Dataset entries
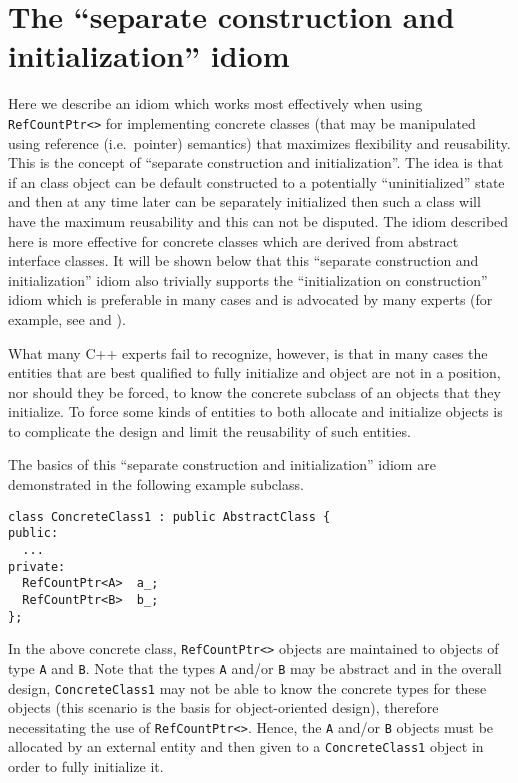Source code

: %
\section{The ``separate construction and initialization'' idiom}
\label{rcp:apdx:sep-construct-init}
%

Here we describe an idiom which works most effectively when using
{}\texttt{RefCountPtr<>} for implementing concrete classes (that may
be manipulated using reference (i.e.~pointer) semantics) that
maximizes flexibility and reusability.  This is the concept of
``separate construction and initialization''.  The idea is that if an
class object can be default constructed to a potentially
``uninitialized'' state and then at any time later can be separately
initialized then such a class will have the maximum reusability and
this can not be disputed.  The idiom described here is more effective
for concrete classes which are derived from abstract interface
classes.  It will be shown below that this ``separate construction and
initialization'' idiom also trivially supports the ``initialization
on construction'' idiom which is preferable in many cases and is
advocated by many experts (for example, see {}\cite[Section
10.2.3]{ref:stroustrup_2000} and {}\cite[Item 4]{ref:meyers_1996}).

What many C++ experts fail to recognize, however, is that in many
cases the entities that are best qualified to fully initialize and
object are not in a position, nor should they be forced, to know the
concrete subclass of an objects that they initialize.  To force some
kinds of entities to both allocate and initialize objects is to
complicate the design and limit the reusability of such entities.

The basics of this ``separate construction and initialization'' idiom
are demonstrated in the following example subclass.

{\scriptsize\begin{verbatim}
class ConcreteClass1 : public AbstractClass {
public:
  ...
private:
  RefCountPtr<A>  a_;
  RefCountPtr<B>  b_;
};
\end{verbatim}}

{}\noindent{}In the above concrete class, {}\texttt{RefCountPtr<>}
objects are maintained to objects of type {}\texttt{A} and
{}\texttt{B}.  Note that the types {}\texttt{A} and/or {}\texttt{B}
may be abstract and in the overall design, {}\texttt{ConcreteClass1}
may not be able to know the concrete types for these objects (this
scenario is the basis for object-oriented design), therefore
necessitating the use of {}\texttt{RefCountPtr<>}.  Hence, the
{}\texttt{A} and/or {}\texttt{B} objects must be allocated by an
external entity and then given to a {}\texttt{ConcreteClass1} object
in order to fully initialize it.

→ **Problem description**
Only the lines from the one holding "may be abstract" to the end of the entries above belong in the answer, each copied exactly.

→ **Your response**
may be abstract and in the overall design, {}\texttt{ConcreteClass1}
may not be able to know the concrete types for these objects (this
scenario is the basis for object-oriented design), therefore
necessitating the use of {}\texttt{RefCountPtr<>}.  Hence, the
{}\texttt{A} and/or {}\texttt{B} objects must be allocated by an
external entity and then given to a {}\texttt{ConcreteClass1} object
in order to fully initialize it.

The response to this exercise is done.